(Rendered images with source text)
****************
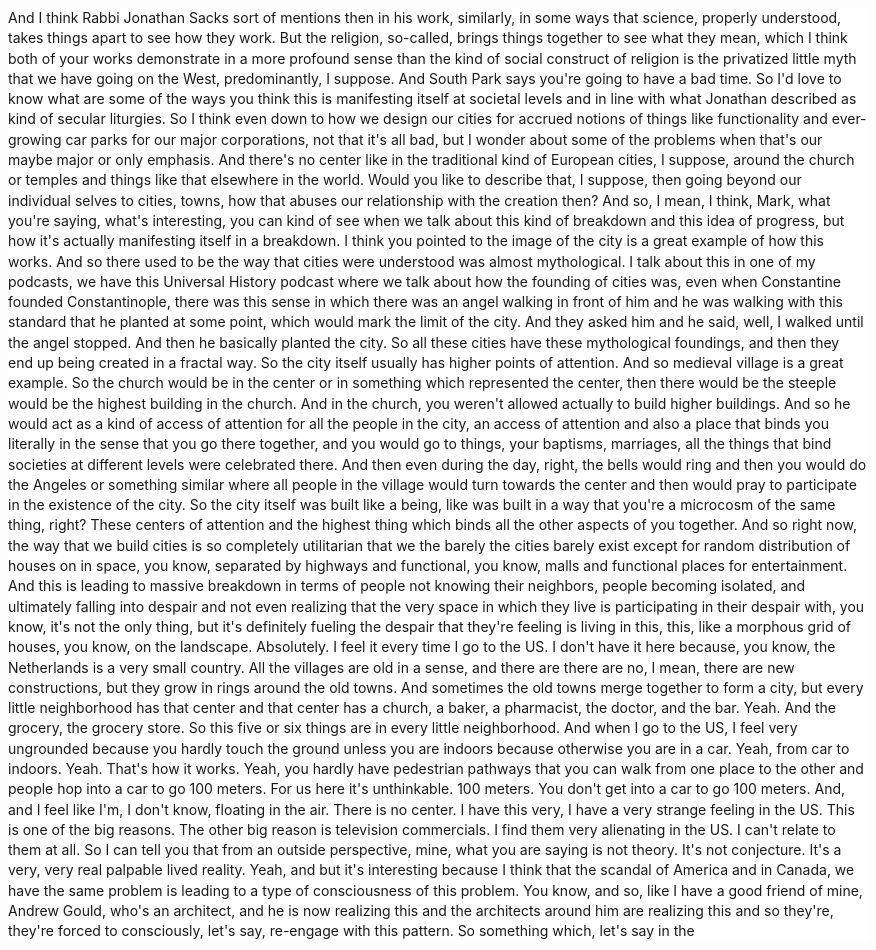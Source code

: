 And I think Rabbi Jonathan Sacks sort of mentions then in his work, similarly, in some ways that science, properly understood, takes things apart to see how they work. But the religion, so-called, brings things together to see what they mean, which I think both of your works demonstrate in a more profound sense than the kind of social construct of religion is the privatized little myth that we have going on the West, predominantly, I suppose. And South Park says you're going to have a bad time. So I'd love to know what are some of the ways you think this is manifesting itself at societal levels and in line with what Jonathan described as kind of secular liturgies. So I think even down to how we design our cities for accrued notions of things like functionality and ever-growing car parks for our major corporations, not that it's all bad, but I wonder about some of the problems when that's our maybe major or only emphasis. And there's no center like in the traditional kind of European cities, I suppose, around the church or temples and things like that elsewhere in the world. Would you like to describe that, I suppose, then going beyond our individual selves to cities, towns, how that abuses our relationship with the creation then? And so, I mean, I think, Mark, what you're saying, what's interesting, you can kind of see when we talk about this kind of breakdown and this idea of progress, but how it's actually manifesting itself in a breakdown. I think you pointed to the image of the city is a great example of how this works. And so there used to be the way that cities were understood was almost mythological. I talk about this in one of my podcasts, we have this Universal History podcast where we talk about how the founding of cities was, even when Constantine founded Constantinople, there was this sense in which there was an angel walking in front of him and he was walking with this standard that he planted at some point, which would mark the limit of the city. And they asked him and he said, well, I walked until the angel stopped. And then he basically planted the city. So all these cities have these mythological foundings, and then they end up being created in a fractal way. So the city itself usually has higher points of attention. And so medieval village is a great example. So the church would be in the center or in something which represented the center, then there would be the steeple would be the highest building in the church. And in the church, you weren't allowed actually to build higher buildings. And so he would act as a kind of access of attention for all the people in the city, an access of attention and also a place that binds you literally in the sense that you go there together, and you would go to things, your baptisms, marriages, all the things that bind societies at different levels were celebrated there. And then even during the day, right, the bells would ring and then you would do the Angeles or something similar where all people in the village would turn towards the center and then would pray to participate in the existence of the city. So the city itself was built like a being, like was built in a way that you're a microcosm of the same thing, right? These centers of attention and the highest thing which binds all the other aspects of you together. And so right now, the way that we build cities is so completely utilitarian that we the barely the cities barely exist except for random distribution of houses on in space, you know, separated by highways and functional, you know, malls and functional places for entertainment. And this is leading to massive breakdown in terms of people not knowing their neighbors, people becoming isolated, and ultimately falling into despair and not even realizing that the very space in which they live is participating in their despair with, you know, it's not the only thing, but it's definitely fueling the despair that they're feeling is living in this, this, like a morphous grid of houses, you know, on the landscape. Absolutely. I feel it every time I go to the US. I don't have it here because, you know, the Netherlands is a very small country. All the villages are old in a sense, and there are there are no, I mean, there are new constructions, but they grow in rings around the old towns. And sometimes the old towns merge together to form a city, but every little neighborhood has that center and that center has a church, a baker, a pharmacist, the doctor, and the bar. Yeah. And the grocery, the grocery store. So this five or six things are in every little neighborhood. And when I go to the US, I feel very ungrounded because you hardly touch the ground unless you are indoors because otherwise you are in a car. Yeah, from car to indoors. Yeah. That's how it works. Yeah, you hardly have pedestrian pathways that you can walk from one place to the other and people hop into a car to go 100 meters. For us here it's unthinkable. 100 meters. You don't get into a car to go 100 meters. And, and I feel like I'm, I don't know, floating in the air. There is no center. I have this very, I have a very strange feeling in the US. This is one of the big reasons. The other big reason is television commercials. I find them very alienating in the US. I can't relate to them at all. So I can tell you that from an outside perspective, mine, what you are saying is not theory. It's not conjecture. It's a very, very real palpable lived reality. Yeah, and but it's interesting because I think that the scandal of America and in Canada, we have the same problem is leading to a type of consciousness of this problem. You know, and so, like I have a good friend of mine, Andrew Gould, who's an architect, and he is now realizing this and the architects around him are realizing this and so they're, they're forced to consciously, let's say, re-engage with this pattern. So something which, let's say in the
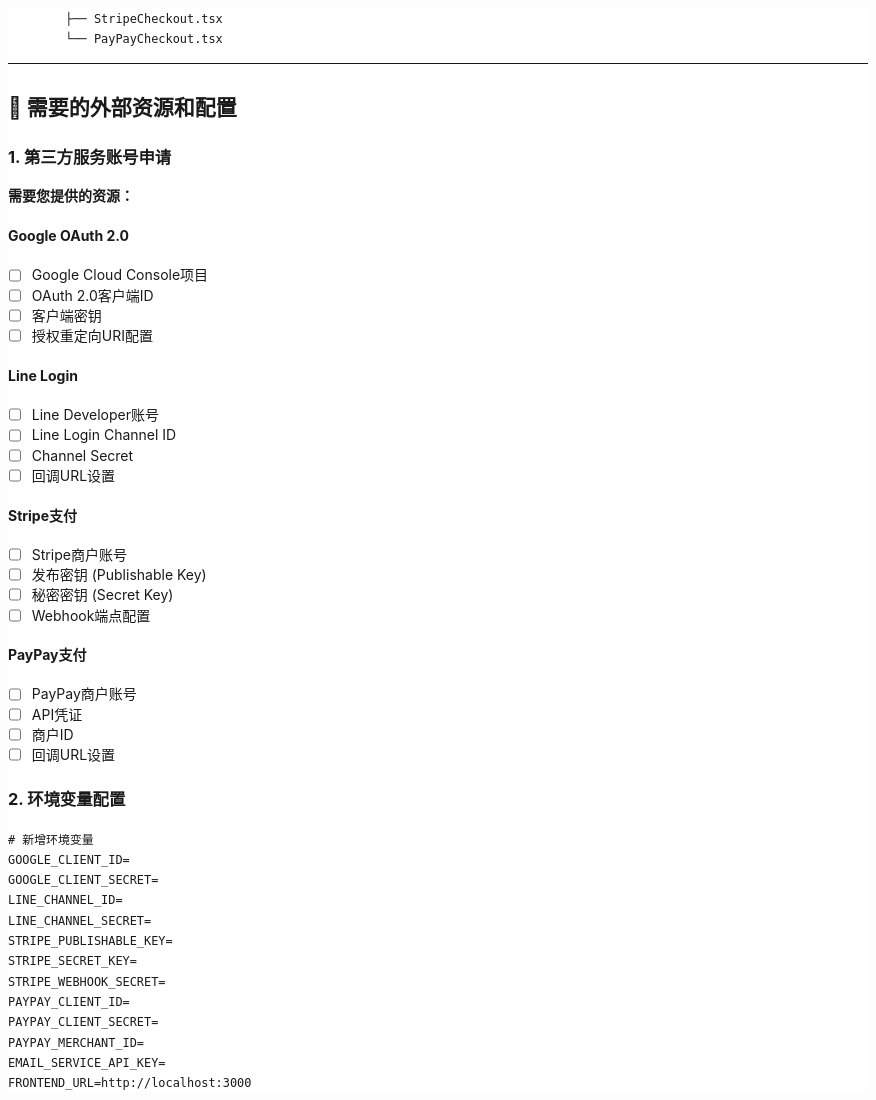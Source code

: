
 ```
        ├── StripeCheckout.tsx
        └── PayPayCheckout.tsx
```

---

## 🔧 需要的外部资源和配置

### 1. 第三方服务账号申请
**需要您提供的资源：**

#### Google OAuth 2.0
- [ ] Google Cloud Console项目
- [ ] OAuth 2.0客户端ID
- [ ] 客户端密钥
- [ ] 授权重定向URI配置

#### Line Login
- [ ] Line Developer账号
- [ ] Line Login Channel ID
- [ ] Channel Secret
- [ ] 回调URL设置

#### Stripe支付
- [ ] Stripe商户账号
- [ ] 发布密钥 (Publishable Key)
- [ ] 秘密密钥 (Secret Key)
- [ ] Webhook端点配置

#### PayPay支付
- [ ] PayPay商户账号
- [ ] API凭证
- [ ] 商户ID
- [ ] 回调URL设置

### 2. 环境变量配置
```env
# 新增环境变量
GOOGLE_CLIENT_ID=
GOOGLE_CLIENT_SECRET=
LINE_CHANNEL_ID=
LINE_CHANNEL_SECRET=
STRIPE_PUBLISHABLE_KEY=
STRIPE_SECRET_KEY=
STRIPE_WEBHOOK_SECRET=
PAYPAY_CLIENT_ID=
PAYPAY_CLIENT_SECRET=
PAYPAY_MERCHANT_ID=
EMAIL_SERVICE_API_KEY=
FRONTEND_URL=http://localhost:3000
```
****************
The expected output is each record, copied exactly, and nothing in place of the pictures.

Source code

: And I think Rabbi Jonathan Sacks sort of mentions then in his work, similarly, in some ways that science, properly understood, takes things apart to see how they work. But the religion, so-called, brings things together to see what they mean, which I think both of your works demonstrate in a more profound sense than the kind of social construct of religion is the privatized little myth that we have going on the West, predominantly, I suppose. And South Park says you're going to have a bad time. So I'd love to know what are some of the ways you think this is manifesting itself at societal levels and in line with what Jonathan described as kind of secular liturgies. So I think even down to how we design our cities for accrued notions of things like functionality and ever-growing car parks for our major corporations, not that it's all bad, but I wonder about some of the problems when that's our maybe major or only emphasis. And there's no center like in the traditional kind of European cities, I suppose, around the church or temples and things like that elsewhere in the world. Would you like to describe that, I suppose, then going beyond our individual selves to cities, towns, how that abuses our relationship with the creation then? And so, I mean, I think, Mark, what you're saying, what's interesting, you can kind of see when we talk about this kind of breakdown and this idea of progress, but how it's actually manifesting itself in a breakdown. I think you pointed to the image of the city is a great example of how this works. And so there used to be the way that cities were understood was almost mythological. I talk about this in one of my podcasts, we have this Universal History podcast where we talk about how the founding of cities was, even when Constantine founded Constantinople, there was this sense in which there was an angel walking in front of him and he was walking with this standard that he planted at some point, which would mark the limit of the city. And they asked him and he said, well, I walked until the angel stopped. And then he basically planted the city. So all these cities have these mythological foundings, and then they end up being created in a fractal way. So the city itself usually has higher points of attention. And so medieval village is a great example. So the church would be in the center or in something which represented the center, then there would be the steeple would be the highest building in the church. And in the church, you weren't allowed actually to build higher buildings. And so he would act as a kind of access of attention for all the people in the city, an access of attention and also a place that binds you literally in the sense that you go there together, and you would go to things, your baptisms, marriages, all the things that bind societies at different levels were celebrated there. And then even during the day, right, the bells would ring and then you would do the Angeles or something similar where all people in the village would turn towards the center and then would pray to participate in the existence of the city. So the city itself was built like a being, like was built in a way that you're a microcosm of the same thing, right? These centers of attention and the highest thing which binds all the other aspects of you together. And so right now, the way that we build cities is so completely utilitarian that we the barely the cities barely exist except for random distribution of houses on in space, you know, separated by highways and functional, you know, malls and functional places for entertainment. And this is leading to massive breakdown in terms of people not knowing their neighbors, people becoming isolated, and ultimately falling into despair and not even realizing that the very space in which they live is participating in their despair with, you know, it's not the only thing, but it's definitely fueling the despair that they're feeling is living in this, this, like a morphous grid of houses, you know, on the landscape. Absolutely. I feel it every time I go to the US. I don't have it here because, you know, the Netherlands is a very small country. All the villages are old in a sense, and there are there are no, I mean, there are new constructions, but they grow in rings around the old towns. And sometimes the old towns merge together to form a city, but every little neighborhood has that center and that center has a church, a baker, a pharmacist, the doctor, and the bar. Yeah. And the grocery, the grocery store. So this five or six things are in every little neighborhood. And when I go to the US, I feel very ungrounded because you hardly touch the ground unless you are indoors because otherwise you are in a car. Yeah, from car to indoors. Yeah. That's how it works. Yeah, you hardly have pedestrian pathways that you can walk from one place to the other and people hop into a car to go 100 meters. For us here it's unthinkable. 100 meters. You don't get into a car to go 100 meters. And, and I feel like I'm, I don't know, floating in the air. There is no center. I have this very, I have a very strange feeling in the US. This is one of the big reasons. The other big reason is television commercials. I find them very alienating in the US. I can't relate to them at all. So I can tell you that from an outside perspective, mine, what you are saying is not theory. It's not conjecture. It's a very, very real palpable lived reality. Yeah, and but it's interesting because I think that the scandal of America and in Canada, we have the same problem is leading to a type of consciousness of this problem. You know, and so, like I have a good friend of mine, Andrew Gould, who's an architect, and he is now realizing this and the architects around him are realizing this and so they're, they're forced to consciously, let's say, re-engage with this pattern. So something which, let's say in the
Source code

:
 ```
        ├── StripeCheckout.tsx
        └── PayPayCheckout.tsx
```

---

## 🔧 需要的外部资源和配置

### 1. 第三方服务账号申请
**需要您提供的资源：**

#### Google OAuth 2.0
- [ ] Google Cloud Console项目
- [ ] OAuth 2.0客户端ID
- [ ] 客户端密钥
- [ ] 授权重定向URI配置

#### Line Login
- [ ] Line Developer账号
- [ ] Line Login Channel ID
- [ ] Channel Secret
- [ ] 回调URL设置

#### Stripe支付
- [ ] Stripe商户账号
- [ ] 发布密钥 (Publishable Key)
- [ ] 秘密密钥 (Secret Key)
- [ ] Webhook端点配置

#### PayPay支付
- [ ] PayPay商户账号
- [ ] API凭证
- [ ] 商户ID
- [ ] 回调URL设置

### 2. 环境变量配置
```env
# 新增环境变量
GOOGLE_CLIENT_ID=
GOOGLE_CLIENT_SECRET=
LINE_CHANNEL_ID=
LINE_CHANNEL_SECRET=
STRIPE_PUBLISHABLE_KEY=
STRIPE_SECRET_KEY=
STRIPE_WEBHOOK_SECRET=
PAYPAY_CLIENT_ID=
PAYPAY_CLIENT_SECRET=
PAYPAY_MERCHANT_ID=
EMAIL_SERVICE_API_KEY=
FRONTEND_URL=http://localhost:3000
```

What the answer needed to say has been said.